---------- Given records

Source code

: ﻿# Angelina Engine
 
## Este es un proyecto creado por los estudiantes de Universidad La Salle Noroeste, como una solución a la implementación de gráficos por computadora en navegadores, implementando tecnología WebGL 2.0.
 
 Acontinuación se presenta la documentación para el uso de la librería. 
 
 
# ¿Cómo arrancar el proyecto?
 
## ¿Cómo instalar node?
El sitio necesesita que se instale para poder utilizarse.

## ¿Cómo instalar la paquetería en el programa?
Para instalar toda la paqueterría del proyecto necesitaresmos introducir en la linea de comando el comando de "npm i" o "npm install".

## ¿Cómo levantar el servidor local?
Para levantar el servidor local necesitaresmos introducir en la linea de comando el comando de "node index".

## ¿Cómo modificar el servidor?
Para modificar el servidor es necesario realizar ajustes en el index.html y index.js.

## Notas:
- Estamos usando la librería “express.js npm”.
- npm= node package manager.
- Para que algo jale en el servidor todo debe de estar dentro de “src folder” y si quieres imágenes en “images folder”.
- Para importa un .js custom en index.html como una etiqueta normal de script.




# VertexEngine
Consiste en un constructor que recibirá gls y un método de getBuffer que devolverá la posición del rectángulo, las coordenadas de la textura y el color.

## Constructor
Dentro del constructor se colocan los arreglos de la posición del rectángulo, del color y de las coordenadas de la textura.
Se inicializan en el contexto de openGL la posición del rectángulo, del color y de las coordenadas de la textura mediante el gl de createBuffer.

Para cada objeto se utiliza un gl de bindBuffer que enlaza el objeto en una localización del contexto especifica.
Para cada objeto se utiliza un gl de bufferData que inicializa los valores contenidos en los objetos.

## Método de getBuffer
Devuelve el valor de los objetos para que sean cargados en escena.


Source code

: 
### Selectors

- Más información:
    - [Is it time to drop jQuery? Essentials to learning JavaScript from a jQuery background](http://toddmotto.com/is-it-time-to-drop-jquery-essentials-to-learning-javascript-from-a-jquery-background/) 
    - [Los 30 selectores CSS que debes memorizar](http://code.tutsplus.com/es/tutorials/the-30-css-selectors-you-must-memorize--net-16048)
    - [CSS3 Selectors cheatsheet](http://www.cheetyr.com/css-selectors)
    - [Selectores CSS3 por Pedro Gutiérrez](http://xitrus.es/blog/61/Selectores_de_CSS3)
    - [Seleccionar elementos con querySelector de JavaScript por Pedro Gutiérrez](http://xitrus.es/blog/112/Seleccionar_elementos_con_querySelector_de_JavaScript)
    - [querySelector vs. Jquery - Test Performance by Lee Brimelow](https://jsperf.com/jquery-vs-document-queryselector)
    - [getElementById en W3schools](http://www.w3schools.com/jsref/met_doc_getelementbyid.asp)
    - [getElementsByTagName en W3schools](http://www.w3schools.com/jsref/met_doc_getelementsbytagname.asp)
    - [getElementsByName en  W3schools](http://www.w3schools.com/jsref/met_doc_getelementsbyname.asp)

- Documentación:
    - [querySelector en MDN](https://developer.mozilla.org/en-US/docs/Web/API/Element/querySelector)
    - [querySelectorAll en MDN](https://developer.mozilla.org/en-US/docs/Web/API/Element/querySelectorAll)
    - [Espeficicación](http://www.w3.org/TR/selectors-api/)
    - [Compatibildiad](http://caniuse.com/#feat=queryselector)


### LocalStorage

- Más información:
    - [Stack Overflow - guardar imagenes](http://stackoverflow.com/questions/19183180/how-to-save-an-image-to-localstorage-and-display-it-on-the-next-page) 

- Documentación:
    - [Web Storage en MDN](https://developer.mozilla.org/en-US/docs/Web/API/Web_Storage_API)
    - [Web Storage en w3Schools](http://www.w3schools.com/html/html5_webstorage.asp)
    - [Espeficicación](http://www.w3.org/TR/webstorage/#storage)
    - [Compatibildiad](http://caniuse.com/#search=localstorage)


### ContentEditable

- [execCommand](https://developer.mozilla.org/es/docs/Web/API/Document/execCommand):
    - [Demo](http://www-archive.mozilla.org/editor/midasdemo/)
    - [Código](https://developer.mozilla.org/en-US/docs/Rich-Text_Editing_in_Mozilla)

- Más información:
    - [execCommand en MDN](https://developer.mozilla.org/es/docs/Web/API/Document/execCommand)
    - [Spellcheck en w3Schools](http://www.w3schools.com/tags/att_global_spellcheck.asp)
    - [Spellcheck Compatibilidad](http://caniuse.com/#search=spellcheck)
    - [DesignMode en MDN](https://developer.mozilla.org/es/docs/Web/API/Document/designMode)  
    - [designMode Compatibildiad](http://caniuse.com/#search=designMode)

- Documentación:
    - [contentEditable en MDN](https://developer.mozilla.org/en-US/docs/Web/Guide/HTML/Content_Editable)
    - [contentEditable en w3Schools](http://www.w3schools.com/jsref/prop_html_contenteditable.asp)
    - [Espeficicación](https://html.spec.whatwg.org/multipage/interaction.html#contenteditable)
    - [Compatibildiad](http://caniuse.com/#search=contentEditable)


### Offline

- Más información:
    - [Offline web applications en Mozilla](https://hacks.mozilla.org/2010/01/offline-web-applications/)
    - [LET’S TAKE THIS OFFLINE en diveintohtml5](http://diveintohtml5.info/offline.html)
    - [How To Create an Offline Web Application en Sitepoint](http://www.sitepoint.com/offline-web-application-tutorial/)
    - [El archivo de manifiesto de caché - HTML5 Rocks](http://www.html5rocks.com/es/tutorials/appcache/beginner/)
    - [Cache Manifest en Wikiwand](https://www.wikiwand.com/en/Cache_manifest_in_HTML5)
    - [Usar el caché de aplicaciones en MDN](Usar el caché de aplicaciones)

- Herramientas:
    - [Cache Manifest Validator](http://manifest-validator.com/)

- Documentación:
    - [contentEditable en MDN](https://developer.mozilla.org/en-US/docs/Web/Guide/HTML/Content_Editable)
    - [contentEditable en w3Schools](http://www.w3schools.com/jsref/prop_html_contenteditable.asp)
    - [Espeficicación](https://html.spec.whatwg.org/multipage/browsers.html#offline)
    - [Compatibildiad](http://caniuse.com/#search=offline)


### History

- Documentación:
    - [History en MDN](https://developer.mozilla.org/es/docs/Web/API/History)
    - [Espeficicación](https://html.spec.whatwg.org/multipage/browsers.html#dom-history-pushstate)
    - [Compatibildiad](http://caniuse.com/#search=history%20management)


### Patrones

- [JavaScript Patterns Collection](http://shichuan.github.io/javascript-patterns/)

--------------------

:: What to work on ::
Lines holding the string "levantar" must be copied out of the entries above.

:: Written solution ::
## ¿Cómo levantar el servidor local?
Para levantar el servidor local necesitaresmos introducir en la linea de comando el comando de "node index".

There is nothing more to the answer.